Well, just so—because I find them so beautiful. And the pictures came out so well, even if they’re kind of pop [kitschig], worn, and not very original. I don’t care. I like it. Smileyface symbol.
The citation is the full text of a blog post, translated from the German; it accompanies pictures of a white lily from two angles. To see the post, apply here. The site, by the way, produced by a busy young mother with a little boy, is aesthetically attractive and interesting in its choice of subject matter too; its creatrice need not apologize. But her commentary reminded me of the subject. I wonder, actually, how old this issue is and when it began to plague the artistic community. It’s certainly been around throughout my life. Originality.

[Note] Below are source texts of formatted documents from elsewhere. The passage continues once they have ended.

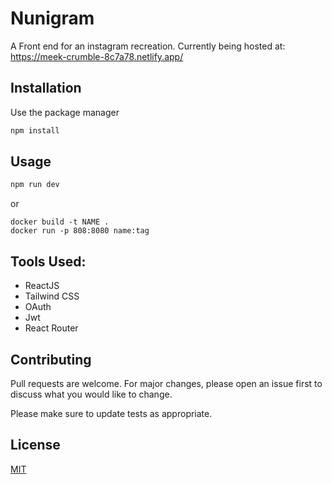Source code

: # Nunigram

A Front end for an instagram recreation.
Currently being hosted at: https://meek-crumble-8c7a78.netlify.app/

## Installation

Use the package manager

```bash
npm install
```

## Usage

```bash
npm run dev
```
or
```docker
docker build -t NAME .
docker run -p 808:8080 name:tag
```
## Tools Used:

- ReactJS
- Tailwind CSS
- OAuth
- Jwt
- React Router

## Contributing

Pull requests are welcome. For major changes, please open an issue first
to discuss what you would like to change.

Please make sure to update tests as appropriate.

## License

[MIT](https://choosealicense.com/licenses/mit/)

Originality is paradoxical in that it escapes personal control and manipulation, and when it is present, it may be mistaken for the banal. The more we try to be original, the more our project is likely to fail—because originality is a state or background from which something arises; it’s not an objective. What we can achieve is novelty, but while originality may strike people as novel, novelty is not part of its essence at all.

Now that I’ve dipped my toes in the water—thought meanders thus, feeling its way—it occurs to me that concern with originality probably arises with decadence. It comes about when the artist begins to outrank his or her creation, and the creative effort becomes a public enterprise pursued to glorify the artist. I lack the knowledge and diligence at the moment, but signing works of art began relatively late, it seems, perhaps in the nineteenth, maybe even the twentieth century. The artist began as an anonymous skilled craftsman, became a figure of renown not unlike some architect of fame, turned into a figure almost of religious veneration—real saints having been banned— and finally achieved, with Salvador Dali, let us say, the status, in addition of pop celebrity. And it is in this evolution of the artist from plumber to culture hero that originality developed. Mere skill was not enough to distinguish the craftsman, who remained—see his or her labor in advertising, wall-paper and fabric patterns, “design,” so-called, and elsewhere commercial—from the figure who carried, as it were, the effulgence of secular divinity, the radiance of genius.

Originality, therefore, in its usual application, means illumination from on high, but expressed in a manner divorced from the traditional religious sense. Here I’m reminded of Charles de Gaulle’s pronouncement, in Algeria, trying to impress his then Muslim constituents there, saying, “I have baraka.” Baraka points to the same ineffable something which in this context we call grace, in that one originality—but which, in either case, means a mysterious inflow of something transcendent. Original. Ah, yes. Original.

Originality and authenticity both have the same rooting. They point to something irreducibly given. The authentic individual is a “self-doer,” acting from within. The original artist acts from the source. In both cases the action arises from a depth, not from the surface. Inside out, not outside in. But this correct description of originality produces further paradox. The real, the original, and the authentic cannot be grasped, categorized, measured using external, thus superficial, means. It takes originality to recognize it. And the courage to assert this recognition even if, on the surface, the work appears to be ordinary or banal. The lady in question—with whose blog post I began—saw the beauty in the flower, something of its authentic nature—which is there even if often seen before. She captured it skillfully. Then she bravely asserted that she liked it—even if others were looking for something more tricky and more “original.” Interesting case, even though I may have failed to communicate it sharply enough. So much original stuff—and strikingly so—merely says decadent to me. The kitschy lily speaks the truth no matter how often photographed before.